How to complete this task >> When you reach the line that contains "Within the frozen" in the data below, copy it and every line after it exactly, adding nothing.

[Rendered images with source text]
+ + +

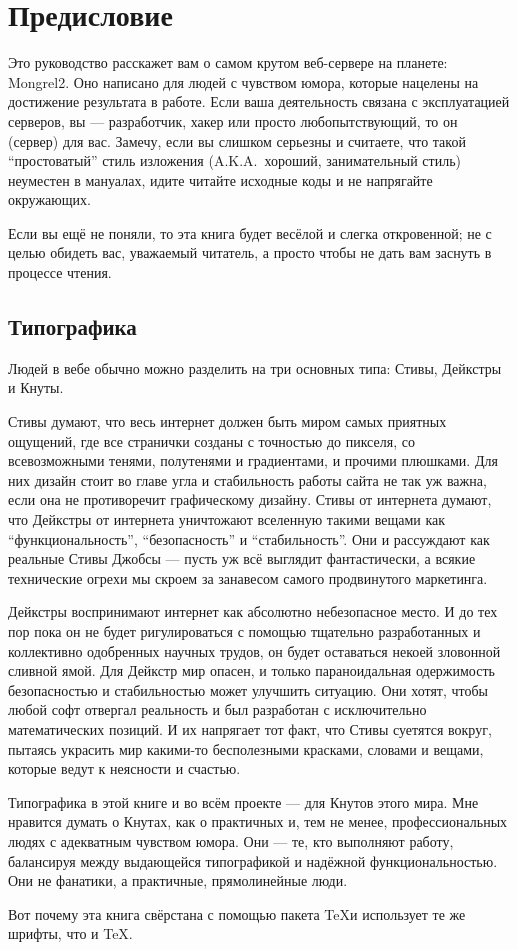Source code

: \chapter{Предисловие}

Это руководство расскажет вам о самом крутом веб-сервере на планете: Mongrel2.
Оно написано для людей с чувством юмора, которые нацелены на достижение результата
в работе. Если ваша деятельность связана с эксплуатацией серверов, вы --- разработчик,
хакер или просто любопытствующий, то он (сервер) для вас. Замечу, если вы слишком серьезны
и считаете, что такой ``простоватый'' стиль изложения (A.K.A.\ хороший, занимательный стиль)
неуместен в мануалах, идите читайте исходные коды и не напрягайте окружающих.

Если вы ещё не поняли, то эта книга будет весёлой и слегка откровенной; не с целью обидеть
вас, уважаемый читатель, а просто чтобы не дать вам заснуть в процессе чтения.

\section*{Типографика}

Людей в вебе обычно можно разделить на три основных типа: Стивы, Дейкстры и Кнуты.

Стивы думают, что весь интернет должен быть миром самых приятных ощущений,
где все странички созданы с точностью до пикселя, со всевозможными тенями, полутенями
и градиентами, и прочими плюшками. Для них дизайн стоит во главе угла и стабильность
работы сайта не так уж важна, если она не противоречит графическому дизайну.
Стивы от интернета думают, что Дейкстры от интернета уничтожают вселенную такими
вещами как ``функциональность'', ``безопасность'' и ``стабильность''. Они и рассуждают
как реальные Стивы Джобсы --- пусть уж всё выглядит фантастически, а всякие технические
огрехи мы скроем за занавесом самого продвинутого маркетинга.

Дейкстры воспринимают интернет как абсолютно небезопасное место. И до тех пор пока
он не будет ригулироваться с помощью тщательно разработанных и коллективно одобренных
научных трудов, он будет оставаться некоей зловонной сливной ямой. Для Дейкстр мир опасен,
и только параноидальная одержимость безопасностью и стабильностью может улучшить
ситуацию. Они хотят, чтобы любой софт отвергал реальность и был разработан с
исключительно математических позиций. И их напрягает тот факт, что Стивы суетятся
вокруг, пытаясь украсить мир какими-то бесполезными красками, словами и вещами,
которые ведут к неясности и счастью.

Типографика в этой книге и во всём проекте --- для Кнутов этого мира. Мне нравится
думать о Кнутах, как о практичных и, тем не менее, профессиональных людях с адекватным
чувством юмора. Они --- те, кто выполняют работу, балансируя между выдающейся типографикой
и надёжной функциональностью. Они не фанатики, а практичные, прямолинейные люди.

Вот почему эта книга свёрстана с помощью пакета \TeX и использует те же шрифты, что и \TeX.
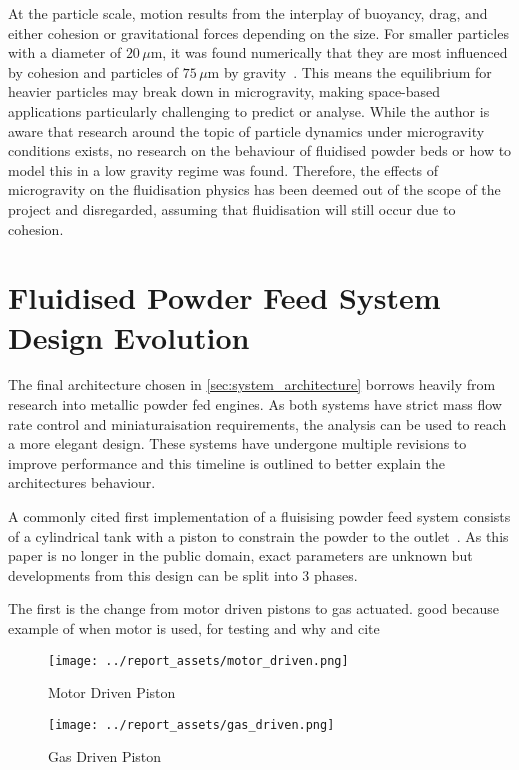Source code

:At the particle scale, motion results from the interplay of buoyancy, drag, and either cohesion or gravitational forces depending on the size. For smaller particles with a diameter of $20\,\mu\mathrm{m}$, it was found numerically that they are most influenced by cohesion and particles of $75\,\mu\mathrm{m}$ by gravity~\cite{SUN201785}.  This means the equilibrium for heavier particles may break down in microgravity, making space-based applications particularly challenging to predict or analyse. While the author is aware that research around the topic of particle dynamics under microgravity conditions exists, no research on the behaviour of fluidised powder beds or how to model this in a low gravity regime was found. Therefore, the effects of microgravity on the fluidisation physics has been deemed out of the scope of the project and disregarded, assuming that fluidisation will still occur due to cohesion.

\newpage

\section{Fluidised Powder Feed System Design Evolution}\label{sec:fluidised-powder-feed-systems}
The final architecture chosen in \autoref{sec:system_architecture} borrows heavily from research into metallic powder fed engines. As both systems have strict mass flow rate control and miniaturaisation requirements, the analysis can be used to reach a more elegant design. These systems have undergone multiple revisions to improve performance and this timeline is outlined to better explain the architectures behaviour.

A commonly cited first implementation of a fluisising powder feed system consists of a cylindrical tank with a piston to constrain the powder to the outlet~\cite{LI2021712}. As this paper is no longer in the public domain, exact parameters are unknown but developments from this design can be split into 3 phases.

The first is the change from motor driven pistons to gas actuated.
good because
example of when motor is used, for testing and why and cite 
\begin{figure}[htbp]
    \centering
    
    \begin{minipage}{0.45\textwidth}
        \centering
        \texttt{[image: ../report\_assets/motor\_driven.png]}
        \caption*{Motor Driven Piston~\cite{SUN201630}}
    \end{minipage}
    \hfill
    \begin{minipage}{0.45\textwidth}
        \centering
        \texttt{[image: ../report\_assets/gas\_driven.png]}
        \caption*{Gas Driven Piston~\cite{Li2016}}
    \end{minipage}
    
\end{figure}

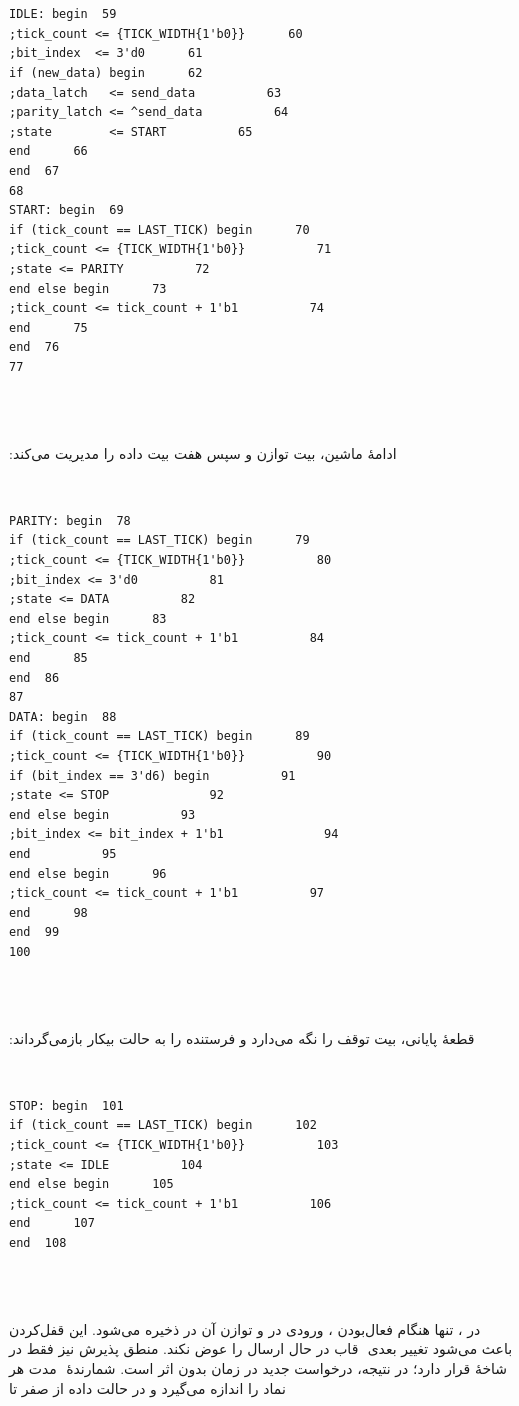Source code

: ‫
‫\begin{dsdlcodeblock}
‫\begin{verbatim}
‫59  IDLE: begin
‫60      tick_count <= {TICK_WIDTH{1'b0}};
‫61      bit_index  <= 3'd0;
‫62      if (new_data) begin
‫63          data_latch   <= send_data;
‫64          parity_latch <= ^send_data;
‫65          state        <= START;
‫66      end
‫67  end
‫68
‫69  START: begin
‫70      if (tick_count == LAST_TICK) begin
‫71          tick_count <= {TICK_WIDTH{1'b0}};
‫72          state <= PARITY;
‫73      end else begin
‫74          tick_count <= tick_count + 1'b1;
‫75      end
‫76  end
‫77
‫\end{verbatim}
‫\end{dsdlcodeblock}
‫
‫ادامهٔ ماشین، بیت توازن و سپس هفت بیت داده را مدیریت می‌کند:
‫
‫\begin{dsdlcodeblock}
‫\begin{verbatim}
‫78  PARITY: begin
‫79      if (tick_count == LAST_TICK) begin
‫80          tick_count <= {TICK_WIDTH{1'b0}};
‫81          bit_index <= 3'd0;
‫82          state <= DATA;
‫83      end else begin
‫84          tick_count <= tick_count + 1'b1;
‫85      end
‫86  end
‫87
‫88  DATA: begin
‫89      if (tick_count == LAST_TICK) begin
‫90          tick_count <= {TICK_WIDTH{1'b0}};
‫91          if (bit_index == 3'd6) begin
‫92              state <= STOP;
‫93          end else begin
‫94              bit_index <= bit_index + 1'b1;
‫95          end
‫96      end else begin
‫97          tick_count <= tick_count + 1'b1;
‫98      end
‫99  end
‫100
‫\end{verbatim}
‫\end{dsdlcodeblock}
‫
‫قطعهٔ پایانی، بیت توقف را نگه می‌دارد و فرستنده را به حالت بیکار بازمی‌گرداند:
‫
‫\begin{dsdlcodeblock}
‫\begin{verbatim}
‫101  STOP: begin
‫102      if (tick_count == LAST_TICK) begin
‫103          tick_count <= {TICK_WIDTH{1'b0}};
‫104          state <= IDLE;
‫105      end else begin
‫106          tick_count <= tick_count + 1'b1;
‫107      end
‫108  end
‫\end{verbatim}
‫\end{dsdlcodeblock}
‫
‫در ، تنها هنگام فعال‌بودن ، ورودی در  و
‫توازن آن در  ذخیره می‌شود. این قفل‌کردن باعث
‫می‌شود تغییر بعدی
‫ قاب در حال ارسال را عوض نکند. منطق پذیرش نیز فقط در شاخهٔ 
‫قرار دارد؛ در نتیجه، درخواست جدید در زمان  بدون اثر است. شمارندهٔ
‫ مدت هر نماد را اندازه می‌گیرد و  در حالت داده از صفر تا
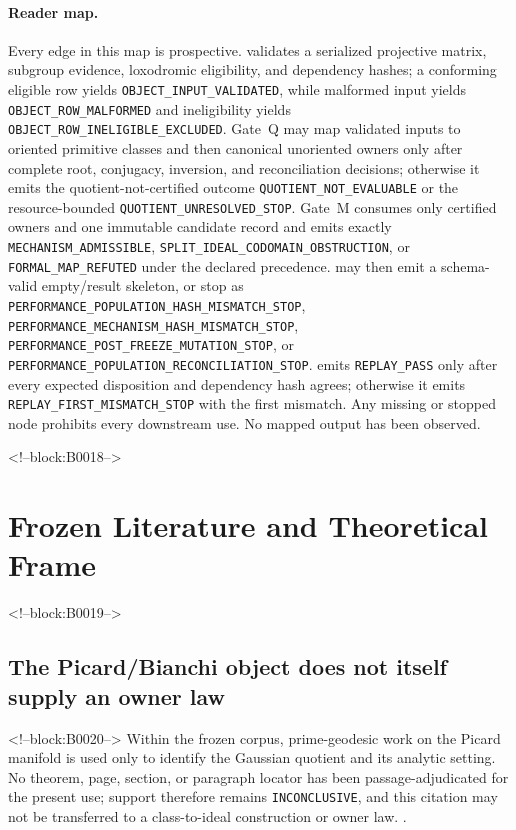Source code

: \documentclass[11pt,a4paper]{article}
\begin{document}
\paragraph{Reader map.} Every edge in this map is prospective.  validates a serialized projective matrix, subgroup evidence, loxodromic eligibility, and dependency hashes; a conforming eligible row yields \texttt{OBJECT\_INPUT\_VALIDATED}, while malformed input yields \texttt{OBJECT\_ROW\_MALFORMED} and ineligibility yields \texttt{OBJECT\_ROW\_INELIGIBLE\_EXCLUDED}. Gate~Q may map validated inputs to oriented primitive classes and then canonical unoriented owners only after complete root, conjugacy, inversion, and reconciliation decisions; otherwise it emits the quotient-not-certified outcome \texttt{QUOTIENT\_NOT\_EVALUABLE} or the resource-bounded \texttt{QUOTIENT\_UNRESOLVED\_STOP}. Gate~M consumes only certified owners and one immutable candidate record and emits exactly \texttt{MECHANISM\_ADMISSIBLE}, \texttt{SPLIT\_IDEAL\_CODOMAIN\_OBSTRUCTION}, or \texttt{FORMAL\_MAP\_REFUTED} under the declared precedence.  may then emit a schema-valid empty/result skeleton, or stop as \texttt{PERFORMANCE\_POPULATION\_HASH\_MISMATCH\_STOP}, \texttt{PERFORMANCE\_MECHANISM\_HASH\_MISMATCH\_STOP}, \texttt{PERFORMANCE\_POST\_FREEZE\_MUTATION\_STOP}, or \texttt{PERFORMANCE\_POPULATION\_RECONCILIATION\_STOP}.  emits \texttt{REPLAY\_PASS} only after every expected disposition and dependency hash agrees; otherwise it emits \texttt{REPLAY\_FIRST\_MISMATCH\_STOP} with the first mismatch. Any missing or stopped node prohibits every downstream use. No mapped output has been observed.

<!--block:B0018-->
\section{Frozen Literature and Theoretical Frame}

<!--block:B0019-->
\subsection{The Picard/Bianchi object does not itself supply an owner law}

<!--block:B0020-->
Within the frozen corpus, prime-geodesic work on the Picard manifold is used only to identify the Gaussian quotient and its analytic setting. No theorem, page, section, or paragraph locator has been passage-adjudicated for the present use; support therefore remains \texttt{INCONCLUSIVE}, and this citation may not be transferred to a class-to-ideal construction or owner law.
\citep{P29-S01}.
\end{document}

+ + +

Task solution >>
Within the frozen corpus, prime-geodesic work on the Picard manifold is used only to identify the Gaussian quotient and its analytic setting. No theorem, page, section, or paragraph locator has been passage-adjudicated for the present use; support therefore remains \texttt{INCONCLUSIVE}, and this citation may not be transferred to a class-to-ideal construction or owner law.
\citep{P29-S01}.
\end{document}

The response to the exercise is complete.